Provided entries →
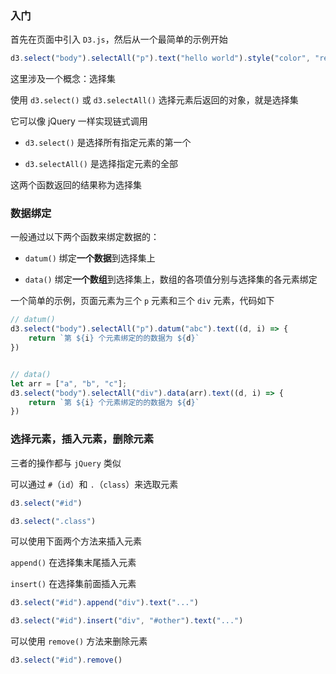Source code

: ### 入门

首先在页面中引入 `D3.js`，然后从一个最简单的示例开始

```js
d3.select("body").selectAll("p").text("hello world").style("color", "red").style("font-size", "20px")
```

这里涉及一个概念：选择集

使用 `d3.select()` 或 `d3.selectAll()` 选择元素后返回的对象，就是选择集

它可以像 jQuery 一样实现链式调用

* `d3.select()` 是选择所有指定元素的第一个

* `d3.selectAll()` 是选择指定元素的全部

这两个函数返回的结果称为选择集



### 数据绑定

一般通过以下两个函数来绑定数据的：

* `datum()` 绑定**一个数据**到选择集上

* `data()` 绑定**一个数组**到选择集上，数组的各项值分别与选择集的各元素绑定

一个简单的示例，页面元素为三个 `p` 元素和三个 `div` 元素，代码如下

```js
// datum()
d3.select("body").selectAll("p").datum("abc").text((d, i) => {
    return `第 ${i} 个元素绑定的的数据为 ${d}`
})


// data()
let arr = ["a", "b", "c"];
d3.select("body").selectAll("div").data(arr).text((d, i) => {
    return `第 ${i} 个元素绑定的的数据为 ${d}`
})
```


### 选择元素，插入元素，删除元素

三者的操作都与 `jQuery` 类似

可以通过 `#`（`id`）和 `.`（`class`）来选取元素

```js
d3.select("#id")

d3.select(".class")
```

可以使用下面两个方法来插入元素

`append()` 在选择集末尾插入元素

`insert()` 在选择集前面插入元素

```js
d3.select("#id").append("div").text("...")

d3.select("#id").insert("div", "#other").text("...")
```

可以使用 `remove()` 方法来删除元素

```js
d3.select("#id").remove()
```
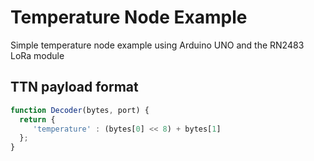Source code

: # Temperature Node Example
Simple temperature node example using Arduino UNO and the RN2483 LoRa module


## TTN payload format

```js
function Decoder(bytes, port) {
  return {
     'temperature' : (bytes[0] << 8) + bytes[1]
  };
}
```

About this exercise → Would you give again, exactly, the lines in the data above that run from the line containing "这两个函数返回的结果称为选择集" to the line containing "# Temperature Node Example"? Include both ends and no pictures.

Response to this exercise →
这两个函数返回的结果称为选择集



### 数据绑定

一般通过以下两个函数来绑定数据的：

* `datum()` 绑定**一个数据**到选择集上

* `data()` 绑定**一个数组**到选择集上，数组的各项值分别与选择集的各元素绑定

一个简单的示例，页面元素为三个 `p` 元素和三个 `div` 元素，代码如下

```js
// datum()
d3.select("body").selectAll("p").datum("abc").text((d, i) => {
    return `第 ${i} 个元素绑定的的数据为 ${d}`
})


// data()
let arr = ["a", "b", "c"];
d3.select("body").selectAll("div").data(arr).text((d, i) => {
    return `第 ${i} 个元素绑定的的数据为 ${d}`
})
```


### 选择元素，插入元素，删除元素

三者的操作都与 `jQuery` 类似

可以通过 `#`（`id`）和 `.`（`class`）来选取元素

```js
d3.select("#id")

d3.select(".class")
```

可以使用下面两个方法来插入元素

`append()` 在选择集末尾插入元素

`insert()` 在选择集前面插入元素

```js
d3.select("#id").append("div").text("...")

d3.select("#id").insert("div", "#other").text("...")
```

可以使用 `remove()` 方法来删除元素

```js
d3.select("#id").remove()
```
Source code

: # Temperature Node Example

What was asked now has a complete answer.